If there’s no mention of this in your tenancy agreement then your landlord or agent could be breaking the law.

It is illegal to keep security deposits outside a tenancy protection scheme, so make sure you check your contract or ask to see proof from whoever’s renting out the property.

If they’re unable to prove that your deposit will be protected, don’t sign the contract and report them to the necessary authorities.

During your tenancy

Do the inventory

Once you’ve moved into your dream property you may be given an inventory form, which catalogues the condition of the property and any furniture that’s in it.

Although this is already completed for you, it’s a good idea to go around the property and check everything on the list, and add anything you believe should be included.

If you aren’t given an inventory by your landlord or agent there’s nothing to stop you from doing one yourself, as this safeguards you against any blame for pre-existing damage. Describe any issues in detail and take pictures as well – this is a good way to avoid any confusion or doubt.

Be sure to make a copy of the inventory and any other communications with your landlord or agent, as they will come in handy when you come to vacate the property.

Keep it clean

Although it might seem like an obvious tip, you’d be surprised at how many people fail to keep their rental property clean throughout their tenancy.

Cleaning your property regularly will not only mean that you’ve got a nice space to live in, it will also mean less work when you have to move out.

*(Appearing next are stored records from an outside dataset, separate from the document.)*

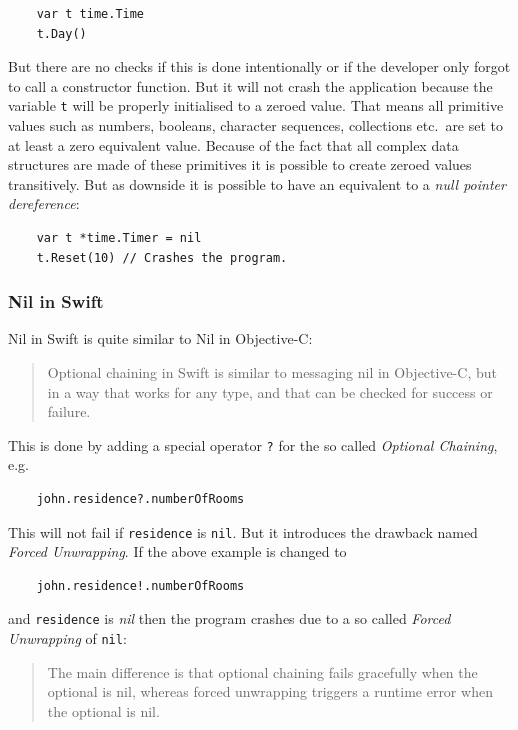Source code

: \documentclass[11pt, a4paper]{report}
\begin{document}
\begin{lstlisting}
    var t time.Time
    t.Day()
\end{lstlisting}

But there are no checks if this is done intentionally or if the developer only forgot to call a constructor function. But it will not crash the application because the variable \texttt{t} will be properly initialised to a zeroed value. That means all primitive values such as numbers, booleans, character sequences, collections etc.\ are set to at least a zero equivalent value. Because of the fact that all complex data structures are made of these primitives it is possible to create zeroed values transitively. But as downside it is possible to have an equivalent to a \textit{null pointer dereference}:

\begin{lstlisting}
    var t *time.Timer = nil
    t.Reset(10) // Crashes the program.
\end{lstlisting}

\subsubsection{Nil in Swift}

Nil in Swift is quite similar to Nil in Objective-C:\@

\begin{quotation}
    Optional chaining in Swift is similar to messaging nil in Objective-C, but in a way that works for any type, and that can be checked for success or failure.\cite{swift-spec-optional-chaining}
\end{quotation}

This is done by adding a special operator \texttt{?} for the so called \textit{Optional Chaining}, e.g.

\begin{lstlisting}
    john.residence?.numberOfRooms
\end{lstlisting}

This will not fail if \texttt{residence} is \texttt{nil}. But it introduces the drawback named \textit{Forced Unwrapping}. If the above example is changed to

\begin{lstlisting}
    john.residence!.numberOfRooms
\end{lstlisting}
 and \texttt{residence} is \textit{nil} then the program crashes due to a so called \textit{Forced Unwrapping} of \texttt{nil}:

\begin{quotation}
    The main difference is that optional chaining fails gracefully when the optional is nil, whereas forced unwrapping triggers a runtime error when the optional is nil.\cite{swift-spec-optional-chaining}
\end{quotation}
\end{document}
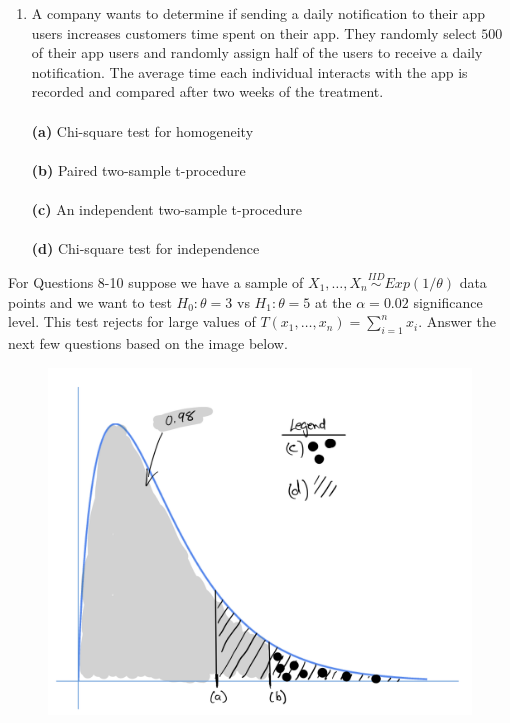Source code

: \documentclass[12pt]{article}
\begin{document}
\begin{enumerate}[leftmargin=\labelsep]
\item A company wants to determine if sending a daily notification to their app users increases customers time spent on their app. They randomly select $500$ of their app users and randomly assign half of the users to receive a daily notification. The average time each individual interacts with the app is recorded and compared after two weeks of the treatment.\\
\vspace{1mm}\\
{\bf (a)} \hspace{2mm} Chi-square test for homogeneity\\ \vspace{1mm}\\
{\bf (b)} \hspace{2mm} Paired two-sample t-procedure\\   \vspace{1mm}\\
{\bf (c)} \hspace{2mm} An independent two-sample t-procedure\\ \vspace{1mm}\\  
{\bf (d)} \hspace{2mm} Chi-square test for independence\\
\end{enumerate}



\noindent For Questions 8-10 suppose we have a sample of $X_1,\dots,X_n \stackrel{IID}{\sim} Exp(1/\theta)$ data points and we want to test $H_0: \theta=3$ vs $H_1: \theta=5$ at the $\alpha=0.02$ significance level. This test rejects for large values of $T(x_1, \dots, x_n) = \sum_{i=1}^{n}x_i$. Answer the next few questions based on the image below. 


\begin{figure}[h]
\centering
\includegraphics[width=0.7\linewidth]{Stat 61 final.png}
\end{figure}	
\end{document}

In fact, many landlords or agents keep this in check by making regular property inspections throughout the year.

Respect the property

Remember that you’re renting a property that belongs to somebody else, and while it might be your home for now, you should treat it with respect. So, be careful.

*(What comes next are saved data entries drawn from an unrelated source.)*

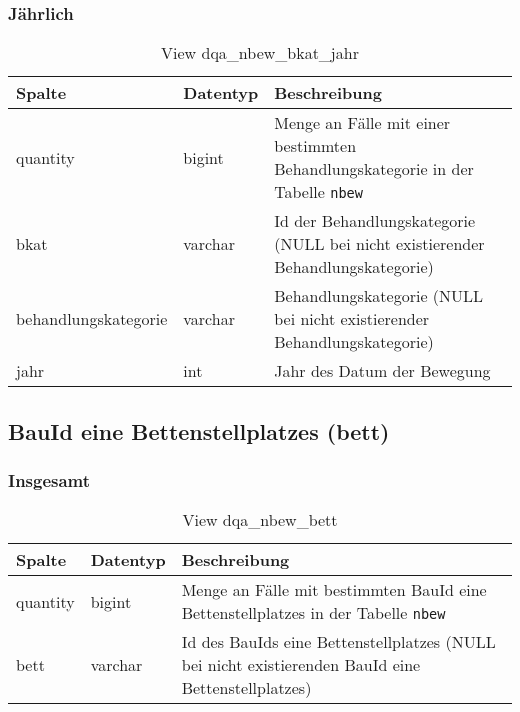\subsubsection{Jährlich} \label{subsubsec:behKatJ}

\begin{table}[ht]
	\centering   
	\caption{View dqa\_nbew\_bkat\_jahr}
	\label{tab:beweBkatJahr}
	\begin{tabular}{||l|l|p{10cm}||}   		
		\hline
		Spalte & Datentyp & Beschreibung \\ [0.5ex]
		\hline\hline
		quantity & bigint & Menge an Fälle mit einer bestimmten Behandlungskategorie in der Tabelle \texttt{nbew} \\
		\hline
		bkat & varchar & Id der Behandlungskategorie (NULL bei nicht existierender Behandlungskategorie)\\
		\hline
		behandlungskategorie & varchar & Behandlungskategorie (NULL bei nicht existierender Behandlungskategorie)\\
		\hline
		jahr & int &  Jahr des Datum der Bewegung \\
		\hline
		
	\end{tabular}
\end{table}

\subsection{BauId eine Bettenstellplatzes (bett)} \label{subsec:bett}

\subsubsection{Insgesamt} \label{subsubsec:bettI}

\begin{table}[ht]
	\centering   
	\caption{View dqa\_nbew\_bett}
	\label{tab:beweBettAll}
	\begin{tabular}{||l|l|p{10cm}||}   		
		\hline
		Spalte & Datentyp & Beschreibung \\ [0.5ex]
		\hline\hline
		quantity & bigint & Menge an Fälle mit bestimmten BauId eine Bettenstellplatzes in der Tabelle \texttt{nbew} \\
		\hline
		bett & varchar & Id des BauIds eine Bettenstellplatzes (NULL bei nicht existierenden BauId eine Bettenstellplatzes)\\
		\hline
		
	\end{tabular}
\end{table}

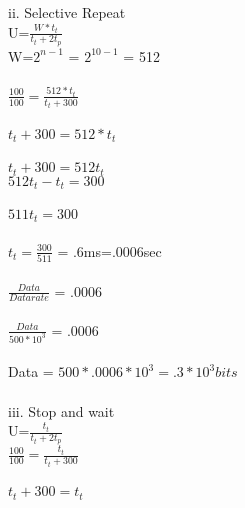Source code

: \documentclass[a4paper,12pt]{article}
\begin{document}
ii. Selective Repeat\\
U=$\frac{W*t_{t}}{t_{t}+2t_{p}}$\\
W=$2^{n-1}$ = $2^{10-1}$ = 512\\\\
$\frac{100}{100} = \frac{512 * t_{t}}{t_{t}+300}$\\\\
$t_{t}+300=512* t_{t}$\\\\
$t_{t} + 300 = 512t_{t}$\\
$512t_{t}-t_{t} = 300$\\\\
$511t_{t}=300$\\\\
$t_{t} = \frac{300}{511}$ = .6ms=.0006sec\\\\
$\frac{Data}{Datarate}$ = .0006\\\\
$\frac{Data}{500*10^3}$ = .0006\\\\
Data = $500*.0006*10^3= .3 * 10^3 bits$\\\\

iii. Stop and wait\\
U=$\frac{t_{t}}{t_{t}+2t_{p}}$\\
$\frac{100}{100} = \frac{t_{t}}{t_{t}+300}$\\\\
$t_{t}+300=t_{t}$\\\\
\end{document}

Again, this might seem like an obvious tip, but it can often slip your mind over a long period of time.

Always ask before making changes

If you’d like to make any changes to the property – hanging pictures, for example – you always need to ask first. Most agents or landlords will allow these kinds of changes, but if you don’t ask before you do it, you could be charged when it comes to moving out.

Before your move out

Hire the professionals

No matter how clean you’ve kept the property while you’ve been living there, it’s always wise to hire a professional cleaner before you leave. Professional cleaners can steam the carpets, clean the windows and get rid of any dirt that you may have missed.

The cleaner you can leave the property, the better it looks to the agent or landlord, and your chances of getting your deposit back are increased.

Fix it up

Most tenancy agreements state that ‘general wear and tear’ is allowed, but this doesn’t cover anything that is blatantly broken.

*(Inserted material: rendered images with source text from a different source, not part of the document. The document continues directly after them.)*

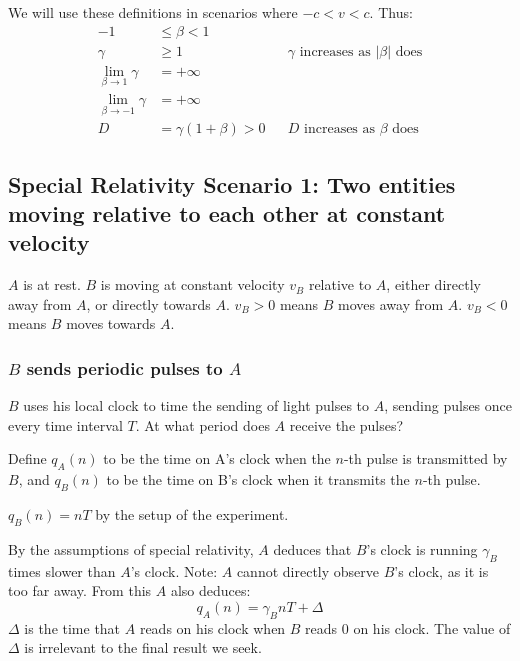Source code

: \documentclass[a4paper]{article}
\theoremstyle{plain}
\theoremstyle{definition}
\begin{document}
We will use these definitions in scenarios where $-c < v < c$.
Thus:
\begin{align}
-1 & \leq \beta < 1 \nonumber \\
\gamma & \geq 1 & & \text{$\gamma$ increases as $|\beta|$ does} \nonumber \\
\lim_{\beta \rightarrow 1} \gamma & = +\infty \nonumber \\
\lim_{\beta \rightarrow -1} \gamma & = +\infty \nonumber \\
D & = \gamma (1+\beta) > 0 & & \text{$D$ increases as $\beta$ does} \label{eqn:DaltFormula}
\end{align}


\subsection{Special Relativity Scenario 1: Two entities moving relative to each other at constant velocity}
\label{sec:scen1}

$A$ is at rest.  $B$ is moving at constant velocity $v_B$ relative to $A$,
either directly away from $A$, or directly towards $A$.
$v_B > 0$ means $B$ moves away from $A$.
$v_B < 0$ means $B$ moves towards $A$.


\subsubsection{$B$ sends periodic pulses to $A$}
\label{sec:scen1BtoA}

$B$ uses his local clock to time the sending of light pulses to $A$,
sending pulses once every time interval $T$.
At what period does $A$ receive the pulses?

Define $q_A(n)$ to be the time on A's clock when the $n$-th pulse is
transmitted by $B$, and $q_B(n)$ to be the time on B's clock when it
transmits the $n$-th pulse.

$q_B(n) = nT$ by the setup of the experiment.

By the assumptions of special relativity, $A$ deduces that $B$'s clock
is running $\gamma_B$ times slower than $A$'s clock.  Note: $A$ cannot
directly observe $B$'s clock, as it is too far away.  From this $A$
also deduces:
\begin{equation}
q_A(n) = \gamma_B nT + \Delta  \label{eqn:scen1timeA}
\end{equation}
$\Delta$ is the time that $A$ reads on his clock
when $B$ reads 0 on his clock.  The value of $\Delta$
is irrelevant to the final result we seek.
\end{document}
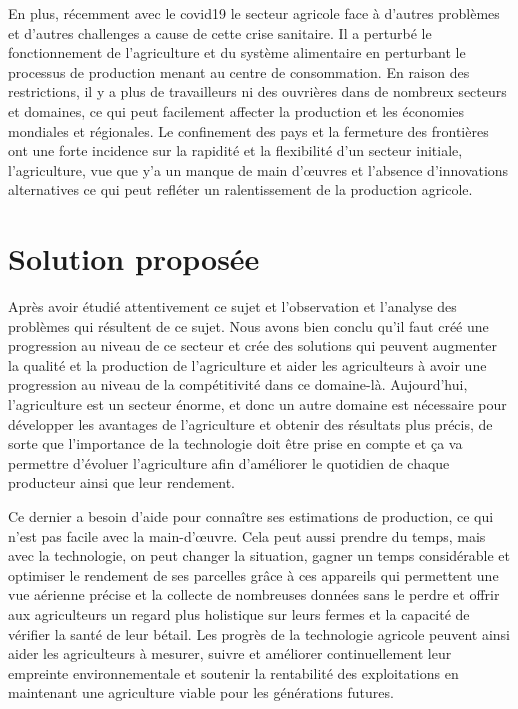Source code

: 	En plus, récemment avec le covid19 le secteur agricole face à d’autres problèmes et d’autres challenges a cause de cette crise sanitaire. Il a perturbé le fonctionnement de l'agriculture et du système alimentaire en perturbant le processus de production menant au centre de consommation. En raison des restrictions, il y a plus de travailleurs ni des ouvrières dans de nombreux secteurs et domaines, ce qui peut facilement affecter la production et les économies mondiales et régionales. Le confinement des pays et la fermeture des frontières ont une forte incidence sur la rapidité et la flexibilité d’un secteur initiale, l’agriculture, vue que y'a un manque de main d'œuvres et l'absence d'innovations alternatives ce qui peut refléter un ralentissement de la production agricole.
	
	\section{Solution proposée }
	Après avoir étudié attentivement ce sujet et l'observation et l'analyse des problèmes qui résultent de ce sujet. Nous avons bien conclu qu'il faut créé une progression au niveau de ce secteur et crée des solutions qui peuvent augmenter la qualité et la production de l'agriculture et aider les agriculteurs à avoir une progression au niveau de la compétitivité dans ce domaine-là. Aujourd'hui, l'agriculture est un secteur énorme, et donc un autre domaine est nécessaire pour développer les avantages de l'agriculture et obtenir des résultats plus précis, de sorte que l'importance de la technologie doit être prise en compte et ça va permettre d’évoluer l’agriculture afin d’améliorer le quotidien de chaque producteur ainsi que leur rendement. 
	
	Ce dernier a besoin d'aide pour connaître ses estimations de production, ce qui n’est pas facile avec la main-d'œuvre. Cela peut aussi prendre du temps, mais avec la technologie, on peut changer la situation, gagner un temps considérable et optimiser le rendement de ses parcelles grâce à ces appareils qui permettent une vue aérienne précise et la collecte de nombreuses données  sans le perdre et offrir aux agriculteurs un regard plus holistique sur leurs fermes et la capacité de vérifier la santé de leur bétail. Les progrès de la technologie agricole peuvent ainsi aider les agriculteurs à mesurer, suivre et améliorer continuellement leur empreinte environnementale et soutenir la rentabilité des exploitations en maintenant une agriculture viable pour les générations futures.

If you’ve broken any fixtures or furniture during your tenancy, and you haven’t got them fixed earlier, make sure they are all in working order before you move out.

Hire someone to do the repairs (or do them yourself), and be sure to replace anything that can’t be fixed.

Check the inventory

If you’ve followed the previous steps, you should have a copy of the inventory from when you moved in.

Do a thorough inspection of the property, ticking off pre-existing issues (included in the original inventory) and make a note of anything that’s happened during your tenancy. Hopefully there won’t be any major issues, and if there are, get them fixed.

If all of this fails and you don’t get your deposit back in full (or at all), you can dispute it. The tenancy deposit protection scheme offers a free dispute resolution service, which you can use to appeal against your landlord or agent.